The “Cold War consensus,” in U.S. government, however, fractured during the Democratic National Convention in Chicago in 1968. Democratic delegates from across the country were split on the question of Vietnam. A faction led by Eugene McCarthy, a committed anti-war candidate, began to challenge the long-held assumption that the United States should remain in the war. As the debate intensified, fights broke out on the convention floor, and delegates and reporters were beaten and knocked to the ground. Eventually, the delegates on the side of the status quo, championed by then-Vice President Hubert Humphrey, won out, but the events of the convention had seriously weakened the party, which went on to lose the following election.

Meanwhile, on the streets of Chicago, several thousand anti-war protesters gathered to show their support for McCarthy and the U.S. withdrawal of troops from Vietnam. Chicago Mayor Richard Daley deployed 12,000 police officers and called in another 15,000 state and federal officers to contain the protesters. The situation then rapidly spiraled out of control, with the policemen severely beating and gassing the demonstrators, as well as newsmen and doctors who had come to help.

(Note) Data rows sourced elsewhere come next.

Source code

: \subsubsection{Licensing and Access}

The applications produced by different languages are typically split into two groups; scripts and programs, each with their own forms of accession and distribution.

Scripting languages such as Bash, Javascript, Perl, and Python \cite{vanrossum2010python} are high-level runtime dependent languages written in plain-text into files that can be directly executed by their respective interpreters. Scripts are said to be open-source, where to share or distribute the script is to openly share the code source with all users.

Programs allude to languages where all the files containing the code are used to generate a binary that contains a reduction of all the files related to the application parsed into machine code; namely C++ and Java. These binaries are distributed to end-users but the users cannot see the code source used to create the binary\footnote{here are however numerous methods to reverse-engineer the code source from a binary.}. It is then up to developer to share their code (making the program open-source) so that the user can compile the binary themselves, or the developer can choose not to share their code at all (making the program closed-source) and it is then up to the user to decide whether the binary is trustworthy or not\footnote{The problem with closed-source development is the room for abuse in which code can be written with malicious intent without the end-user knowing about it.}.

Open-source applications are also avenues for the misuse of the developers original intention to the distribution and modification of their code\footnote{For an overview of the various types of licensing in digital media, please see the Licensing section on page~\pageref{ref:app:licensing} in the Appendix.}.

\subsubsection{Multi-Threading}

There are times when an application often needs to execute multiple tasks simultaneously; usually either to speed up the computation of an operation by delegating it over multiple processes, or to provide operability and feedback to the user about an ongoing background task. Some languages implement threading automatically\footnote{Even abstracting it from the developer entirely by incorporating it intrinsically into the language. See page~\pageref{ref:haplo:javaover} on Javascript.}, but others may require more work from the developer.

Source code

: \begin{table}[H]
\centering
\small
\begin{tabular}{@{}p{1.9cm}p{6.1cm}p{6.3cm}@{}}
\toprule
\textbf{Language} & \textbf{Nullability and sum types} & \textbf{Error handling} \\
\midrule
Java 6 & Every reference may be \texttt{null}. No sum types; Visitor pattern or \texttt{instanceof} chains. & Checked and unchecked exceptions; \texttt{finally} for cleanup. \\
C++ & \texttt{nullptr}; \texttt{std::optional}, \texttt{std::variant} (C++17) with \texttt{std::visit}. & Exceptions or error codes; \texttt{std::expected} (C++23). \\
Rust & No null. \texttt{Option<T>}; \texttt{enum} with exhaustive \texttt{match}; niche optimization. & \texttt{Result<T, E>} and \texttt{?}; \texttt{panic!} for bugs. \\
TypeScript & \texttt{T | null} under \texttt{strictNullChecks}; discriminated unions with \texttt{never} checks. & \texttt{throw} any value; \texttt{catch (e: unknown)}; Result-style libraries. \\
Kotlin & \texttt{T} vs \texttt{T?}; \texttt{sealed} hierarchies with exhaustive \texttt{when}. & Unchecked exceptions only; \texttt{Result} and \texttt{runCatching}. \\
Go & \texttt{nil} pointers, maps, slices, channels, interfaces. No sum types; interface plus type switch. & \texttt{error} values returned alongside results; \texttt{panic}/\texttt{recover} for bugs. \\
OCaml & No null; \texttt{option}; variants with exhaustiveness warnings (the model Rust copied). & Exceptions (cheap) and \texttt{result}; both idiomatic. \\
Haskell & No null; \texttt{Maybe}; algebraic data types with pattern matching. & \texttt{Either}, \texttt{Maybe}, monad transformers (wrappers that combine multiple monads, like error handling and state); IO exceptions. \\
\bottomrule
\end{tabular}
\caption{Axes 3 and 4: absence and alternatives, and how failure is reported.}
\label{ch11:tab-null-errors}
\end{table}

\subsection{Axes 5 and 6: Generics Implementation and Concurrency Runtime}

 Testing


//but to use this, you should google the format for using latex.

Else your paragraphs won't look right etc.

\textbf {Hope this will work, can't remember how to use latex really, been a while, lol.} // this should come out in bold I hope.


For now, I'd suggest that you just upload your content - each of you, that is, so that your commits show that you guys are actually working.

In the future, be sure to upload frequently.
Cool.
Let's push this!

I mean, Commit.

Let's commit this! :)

The ensuing riot, known as the “Battle of Michigan Avenue,” was caught on television, and sparked a large-scale change in American society. For the first time, many Americans came out in virulent opposition to the Vietnam War, which they had begun to feel was pointless and wrongheaded. No longer would people give the national government unrestrained power to pursue its Cold War policies at the expense of the safety of U.S. citizens.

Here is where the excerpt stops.